### What is being asked
Reproduce the entries exactly as they appear below.

BEGIN Records for this exercise

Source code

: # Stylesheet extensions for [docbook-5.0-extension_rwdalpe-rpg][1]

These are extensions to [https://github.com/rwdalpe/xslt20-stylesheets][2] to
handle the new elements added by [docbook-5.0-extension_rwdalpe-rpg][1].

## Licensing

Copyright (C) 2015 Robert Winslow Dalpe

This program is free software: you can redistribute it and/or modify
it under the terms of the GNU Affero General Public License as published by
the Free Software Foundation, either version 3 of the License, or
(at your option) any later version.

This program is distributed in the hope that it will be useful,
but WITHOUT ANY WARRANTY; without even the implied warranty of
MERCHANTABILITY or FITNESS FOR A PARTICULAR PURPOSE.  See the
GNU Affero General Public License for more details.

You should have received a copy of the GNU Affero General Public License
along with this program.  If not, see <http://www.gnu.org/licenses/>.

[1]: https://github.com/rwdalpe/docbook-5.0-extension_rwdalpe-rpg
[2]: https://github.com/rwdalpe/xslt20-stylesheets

END Records for this exercise

### Result of this exercise
Source code

: # Stylesheet extensions for [docbook-5.0-extension_rwdalpe-rpg][1]

These are extensions to [https://github.com/rwdalpe/xslt20-stylesheets][2] to
handle the new elements added by [docbook-5.0-extension_rwdalpe-rpg][1].

## Licensing

Copyright (C) 2015 Robert Winslow Dalpe

This program is free software: you can redistribute it and/or modify
it under the terms of the GNU Affero General Public License as published by
the Free Software Foundation, either version 3 of the License, or
(at your option) any later version.

This program is distributed in the hope that it will be useful,
but WITHOUT ANY WARRANTY; without even the implied warranty of
MERCHANTABILITY or FITNESS FOR A PARTICULAR PURPOSE.  See the
GNU Affero General Public License for more details.

You should have received a copy of the GNU Affero General Public License
along with this program.  If not, see <http://www.gnu.org/licenses/>.

[1]: https://github.com/rwdalpe/docbook-5.0-extension_rwdalpe-rpg
[2]: https://github.com/rwdalpe/xslt20-stylesheets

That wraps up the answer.